On Monday, the cryptocurrency industry had a major relief when the members of the European Parliament Committee voted against the MiCA (Markets in Crypto Assets) bill. The MiCA could have productively restricted the use of proof-of-work based cryptocurrency in the European Union region. The representatives of the crypto industry warned people about the situation where the hardened regulation can prove to be a threat for the whole crypto industry, but with the current result, people related to crypto have had a sigh of relief.
As part of the Digital Finance strategy, the draft of the MiCA bill was introduced in 2020 by the European Commission. This regulatory framework has 126 articles and detailed plans pertaining to the application by the European Commission and the member states.
The bill covers many crypto-related subjects, including the position of topmost cryptocurrencies and stablecoins. MiCA also has subjects related to cryptocurrency mining and exchange platforms with notable exceptions like CBDC (Central Bank Digital Currency), NFTs, Security tokens, Decentralized finance, etc.

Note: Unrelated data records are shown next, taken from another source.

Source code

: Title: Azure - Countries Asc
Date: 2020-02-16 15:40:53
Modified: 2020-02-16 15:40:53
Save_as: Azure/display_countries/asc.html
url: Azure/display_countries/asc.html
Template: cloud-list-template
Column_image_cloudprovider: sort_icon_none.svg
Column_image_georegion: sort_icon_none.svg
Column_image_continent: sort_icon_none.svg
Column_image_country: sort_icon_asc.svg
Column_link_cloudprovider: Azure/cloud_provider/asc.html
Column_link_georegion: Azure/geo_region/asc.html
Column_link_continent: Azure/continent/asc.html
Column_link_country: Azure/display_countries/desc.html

In Monday’s parliamentary election, there was a significant difference between the two types of the same bill up for the voting. The first draft was directed to reject any kind of crypto operation and projects based on Proof-of-Work, PoW protocol, and the currency providers will have to submit detailed propositions of their agreement with the environmental sustainability standards.
But the problem is with Bitcoin (BTC) and some other decentralized coins these details cannot be provided because there aren’t any existing principal operators or controllers of these systems and cryptocurrencies. The previous draft was rectified to remove such a regulatory impasse. As suggested by Stefan Berger, a member of the European Parliament Committee on Economic and Monetary Affairs, the final draft wouldn’t have these problematic terms and sentences. Even though the hardline version of the MiCA bill appeared in the parliament, most of the MEPs did not support the bill. The result was 32-24, in favour of the first draft was 24 members and against the bill was 32 members of the ECON committee.
The moderated version of the MiCA bill does not have any implication or ban the PoW projects, and it will continue its journey through the European Union Institutions. The bill now directs the chief executive body of the EU, the European Commission, to come up with a legislative proposal that will include the EU sustainable finance taxonomy of any crypto-asset mining activities by Jan. 1, 2025.
The mining of crypto tokens and cryptocurrencies will still be recognized as an unfeasible activity before January 2025. Thus it will receive any support and investment from any European government and company. But the situation is far better than imposing an outright ban on crypto mining activities which might have dramatically changed the current crypto industry in Europe. The next step for the MiCA bill is to go through a three-way consideration from the European Commission, European Parliament and the Council of the European Union.